Venice loves a mystery, and it has taken this one to its heart. Here are some of the theories bandied around the coffeehouses, though no member of the Venetian public outside the rehearsal room of La Pietà has yet heard a note of the work.
The mysterious figure is none other than Vivaldi himself, attempting to revive his flagging career with a little showmanship and a new name on the frontispiece. Or the German Handel, who has not been much heard of in the city since his Agrippina made an apparently sensational debut here more than twenty years ago. Handel now lives in London. The gossip says he smuggled the new work into Venice to test the water for his return, fearing the English taste for Italian-style opera is somewhat on the wane. The German doubts the lessons he learnt at the knees of Corelli and Scarlatti will pay his English rent much longer. There is, I am told, a satire on his style called The Beggar’s Opera, which is much in favour there.
After these two comes the real nonsense. The composer is a local gondolier who learned his talents singing for his supper while paddling the Grand Canal (find me a gondolier who knows a sharp from a flat and I’ll place a pile of ducats in front of the Basilica after breakfast and expect to see them there at supper time). The work is a lost opus of Corelli’s, recovered from his tomb when his cadaver was exhumed during building works in the Pantheon in Rome. A churchwarden in Santa Croce is telling his drinking friends he wrote the piece on the parish organ after the nightly flock went home. A man has heard from another man, whose impeccable sources must never be revealed, that a half-blind watchmaker with a tiny stall on the Rialto has painstakingly assembled the work note by note over many years, knowing he suffers from a terminal disease and impending deafness. Now this poor soul desires nothing more than to hear his creation played in La Pietà by Vivaldi’s gorgeous band before expiring, content in the knowledge that he has bequeathed to the world a musical masterpiece which will live forever.
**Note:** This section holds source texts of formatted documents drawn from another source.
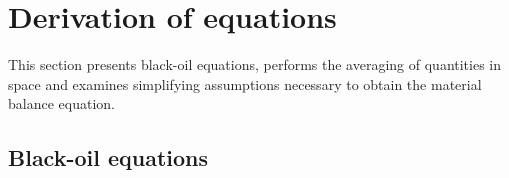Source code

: \documentclass[final,authoryear,5p,twocolumn,10pt]{elsarticle}
\begin{document}
%
%
%
%
%

\section{Derivation of equations}

This section presents black-oil equations, performs the averaging of quantities in space and examines simplifying assumptions necessary to obtain the material balance equation.

\subsection{Black-oil equations}


\end{document}
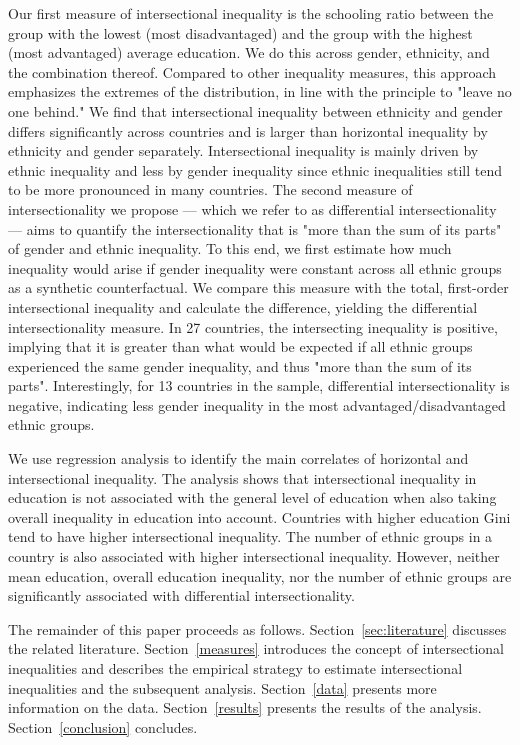 Our first measure of intersectional inequality is the schooling ratio between the group with the lowest (most disadvantaged) and the group with the highest (most advantaged) average education. We do this across gender, ethnicity, and the combination thereof. Compared to other inequality measures, this approach emphasizes the extremes of the distribution, in line with the principle to "leave no one behind." We find that intersectional inequality between ethnicity and gender differs significantly across countries and is larger than horizontal inequality by ethnicity and gender separately. Intersectional inequality is mainly driven by ethnic inequality and less by gender inequality since ethnic inequalities still tend to be more pronounced in many countries. The second measure of intersectionality we propose --- which we refer to as differential intersectionality --- aims to quantify the intersectionality that is "more than the sum of its parts" of gender and ethnic inequality. To this end, we first estimate how much inequality would arise if gender inequality were constant across all ethnic groups as a synthetic counterfactual. We compare this measure with the total, first-order intersectional inequality and calculate the difference, yielding the differential intersectionality measure. In 27 countries, the intersecting inequality is positive, implying that it is greater than what would be expected if all ethnic groups experienced the same gender inequality, and thus "more than the sum of its parts". Interestingly, for 13 countries in the sample, differential intersectionality is negative, indicating less gender inequality in the most advantaged/disadvantaged ethnic groups. 

We use regression analysis to identify the main correlates of horizontal and intersectional inequality. The analysis shows that intersectional inequality in education is not associated with the general level of education when also taking overall inequality in education into account. Countries with higher education Gini tend to have higher intersectional inequality. The number of ethnic groups in a country is also associated with higher intersectional inequality. However, neither mean education, overall education inequality, nor the number of ethnic groups are significantly associated with differential intersectionality. 

The remainder of this paper proceeds as follows. Section~\ref{sec:literature} discusses the related literature. Section~\ref{measures} introduces the concept of intersectional inequalities and describes the empirical strategy to estimate intersectional inequalities and the subsequent analysis. Section~\ref{data} presents more information on the data. Section~\ref{results} presents the results of the analysis. Section~\ref{conclusion} concludes.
Finally, the most ridiculous of all. That it is some nobleman in the city — perhaps even Delapole himself — who has hitherto hidden his signs of musical greatness and now plays this game to make the grandest entrance of all. Furthermore, he will, when revealed, shower upon the city both financial and musical riches that shall restore the Republic to its former glories, cure the palsy, make the Grand Canal smell sweeter than a Persian whore’s bosom, etc., etc.
I listen to these fairy tales, nod sagely, and keep my peace. Once, when Gobbo and his chums were making merry with the rumours in his local tavern, I was tempted to interject an even more outré theory: that it was written by a woman. But then they would have thought me mad. Female fingers must work at nothing save the roles we give them; ’twas always thus and always will be.
So I smile and play the ignoramus. Only Rebecca and I know the truth. She has not told Jacopo, even, for fear of worrying her brother further. While we stay mute, the industry around her artistry grows. Pages for the various parts appear from the Scacchi presses, some even set by my clumsy hand. On the frontispiece, where Leo covetously tried his name, there is nothing but blank space beneath the plain title copied from her own manuscript, Concerto Anonimo, and the year.
When I stare at this bare white lacuna, I see it filled by Rebecca’s face. In the thickets of elder bushes that cover the flat, unkempt wasteland in the northernmost part of the city, above the ghetto, where none may see a pair of ardent lovers retire of an afternoon. And in her room, where we steal when Jacopo is out, and writhe together naked beneath sheets that come to twist around us in our labours, like swaddling clothes for infants who toss and turn in the grip of deep, enrapturing dreams.
Here are Rebecca’s true mysteries. The dark glitter of an eye, the turn of her hip, the soft, full weight of her breast. These are secrets that live beyond words or the tones that even she may pluck from Delapole’s gift. It seems a lifetime now since that first night, and still I wonder she should reveal them to such as me.